> [Activity]:
After finding the line containing "Liquidweb specializes in" below, please output that line and each following one through the line containing "### Proactive Monitoring", exactly as written.

> [Exercise materials]:
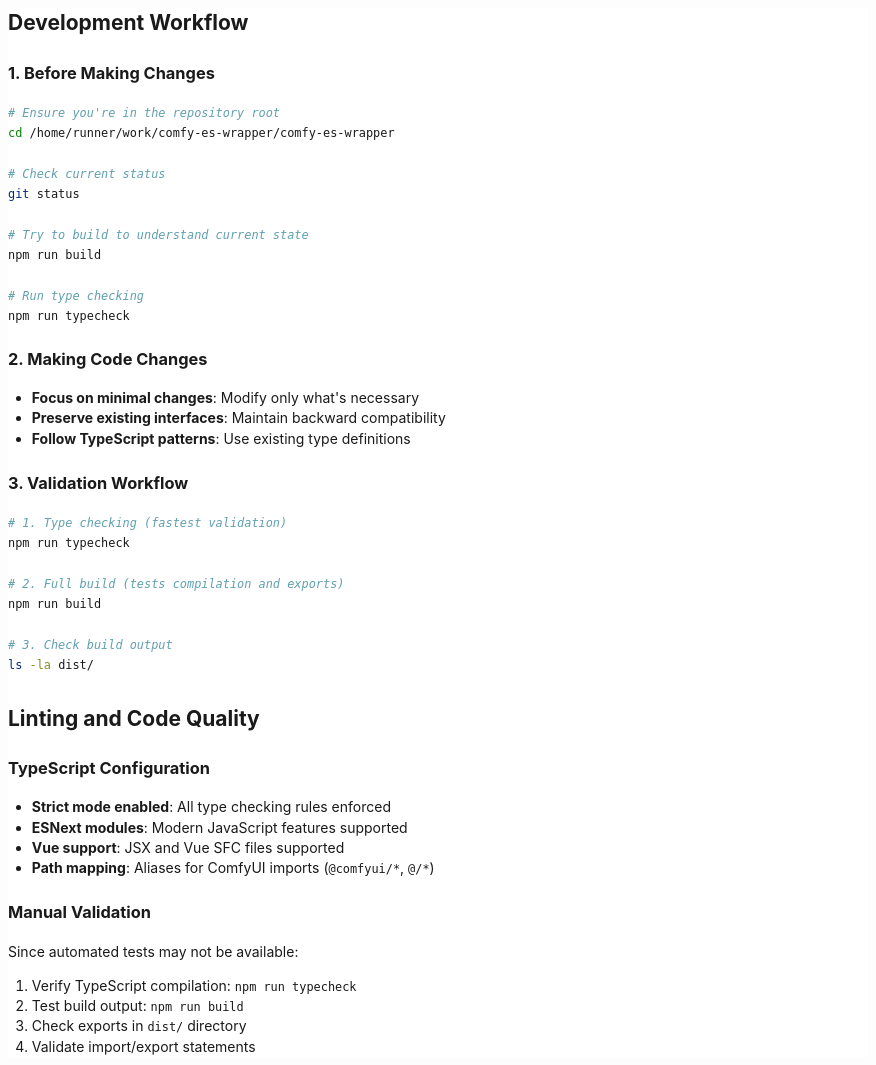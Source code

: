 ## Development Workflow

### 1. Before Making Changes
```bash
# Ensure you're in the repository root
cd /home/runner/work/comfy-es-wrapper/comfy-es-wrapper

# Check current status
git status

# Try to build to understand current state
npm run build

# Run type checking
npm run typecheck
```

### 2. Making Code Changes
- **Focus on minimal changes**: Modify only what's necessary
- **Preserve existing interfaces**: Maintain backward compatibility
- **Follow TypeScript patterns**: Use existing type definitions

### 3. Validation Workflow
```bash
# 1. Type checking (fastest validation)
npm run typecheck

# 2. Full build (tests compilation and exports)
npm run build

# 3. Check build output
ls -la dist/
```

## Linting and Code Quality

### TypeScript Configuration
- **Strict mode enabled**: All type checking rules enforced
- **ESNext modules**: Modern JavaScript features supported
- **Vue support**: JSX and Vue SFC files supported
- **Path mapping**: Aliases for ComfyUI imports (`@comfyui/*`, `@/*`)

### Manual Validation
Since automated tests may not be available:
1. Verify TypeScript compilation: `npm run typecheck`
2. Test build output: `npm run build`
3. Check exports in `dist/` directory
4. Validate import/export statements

==

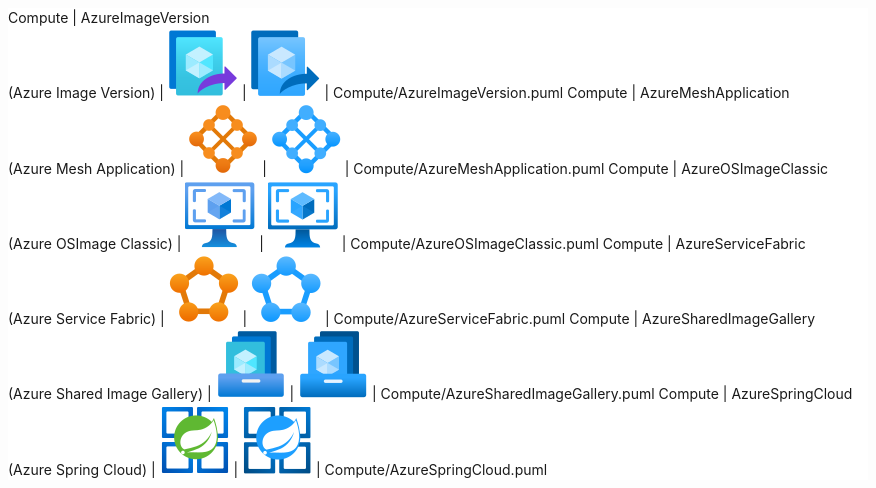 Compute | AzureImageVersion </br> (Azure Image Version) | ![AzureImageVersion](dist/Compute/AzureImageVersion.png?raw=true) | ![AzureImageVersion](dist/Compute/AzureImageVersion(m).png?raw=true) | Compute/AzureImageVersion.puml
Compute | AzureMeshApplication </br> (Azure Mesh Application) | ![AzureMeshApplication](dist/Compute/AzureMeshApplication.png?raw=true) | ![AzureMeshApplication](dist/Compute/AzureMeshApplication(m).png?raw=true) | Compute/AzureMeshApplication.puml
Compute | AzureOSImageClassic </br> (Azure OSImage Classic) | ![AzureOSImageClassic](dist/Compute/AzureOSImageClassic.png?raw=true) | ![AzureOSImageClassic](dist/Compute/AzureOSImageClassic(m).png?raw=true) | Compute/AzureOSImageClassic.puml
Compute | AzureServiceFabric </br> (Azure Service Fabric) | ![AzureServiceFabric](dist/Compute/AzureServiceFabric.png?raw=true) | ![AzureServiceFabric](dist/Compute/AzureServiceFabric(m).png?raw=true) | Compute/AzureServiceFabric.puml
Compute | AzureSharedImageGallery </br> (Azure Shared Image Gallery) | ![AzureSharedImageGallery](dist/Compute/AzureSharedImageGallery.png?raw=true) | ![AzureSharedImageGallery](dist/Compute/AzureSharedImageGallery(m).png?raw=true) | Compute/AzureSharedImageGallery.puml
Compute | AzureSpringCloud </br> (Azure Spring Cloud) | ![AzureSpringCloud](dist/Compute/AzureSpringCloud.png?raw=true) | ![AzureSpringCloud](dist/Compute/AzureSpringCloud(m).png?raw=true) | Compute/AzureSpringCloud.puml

...

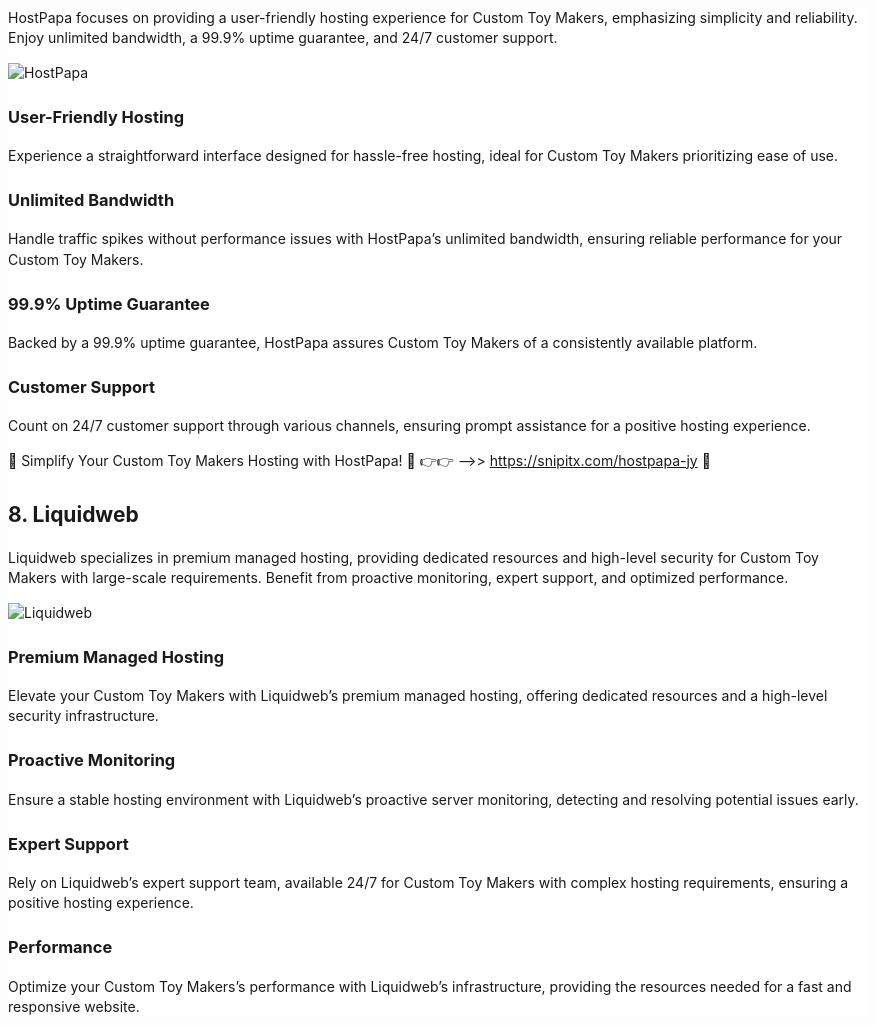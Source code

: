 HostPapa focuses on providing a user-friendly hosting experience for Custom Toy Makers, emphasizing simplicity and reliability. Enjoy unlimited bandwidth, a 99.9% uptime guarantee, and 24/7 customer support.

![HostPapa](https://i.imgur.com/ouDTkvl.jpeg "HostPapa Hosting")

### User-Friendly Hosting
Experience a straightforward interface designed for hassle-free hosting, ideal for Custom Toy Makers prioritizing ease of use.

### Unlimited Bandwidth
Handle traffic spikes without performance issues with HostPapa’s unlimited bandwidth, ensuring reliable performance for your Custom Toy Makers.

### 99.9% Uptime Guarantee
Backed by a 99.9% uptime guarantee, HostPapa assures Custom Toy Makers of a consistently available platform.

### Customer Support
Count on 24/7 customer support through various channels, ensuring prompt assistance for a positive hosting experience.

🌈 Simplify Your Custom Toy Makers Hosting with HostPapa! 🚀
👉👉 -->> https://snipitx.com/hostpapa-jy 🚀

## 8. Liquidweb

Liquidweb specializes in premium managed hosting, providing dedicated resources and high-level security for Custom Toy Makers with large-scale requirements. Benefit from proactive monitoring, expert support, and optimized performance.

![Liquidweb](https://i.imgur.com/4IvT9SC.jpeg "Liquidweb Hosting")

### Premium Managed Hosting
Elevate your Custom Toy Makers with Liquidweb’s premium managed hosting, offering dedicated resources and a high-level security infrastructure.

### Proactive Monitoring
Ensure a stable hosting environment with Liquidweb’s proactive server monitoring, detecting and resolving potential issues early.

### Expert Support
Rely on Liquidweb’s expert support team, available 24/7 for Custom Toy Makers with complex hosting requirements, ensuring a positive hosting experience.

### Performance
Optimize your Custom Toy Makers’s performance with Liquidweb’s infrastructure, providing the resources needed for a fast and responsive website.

> [Reply to the task]:
Liquidweb specializes in premium managed hosting, providing dedicated resources and high-level security for Custom Toy Makers with large-scale requirements. Benefit from proactive monitoring, expert support, and optimized performance.

![Liquidweb](https://i.imgur.com/4IvT9SC.jpeg "Liquidweb Hosting")

### Premium Managed Hosting
Elevate your Custom Toy Makers with Liquidweb’s premium managed hosting, offering dedicated resources and a high-level security infrastructure.

### Proactive Monitoring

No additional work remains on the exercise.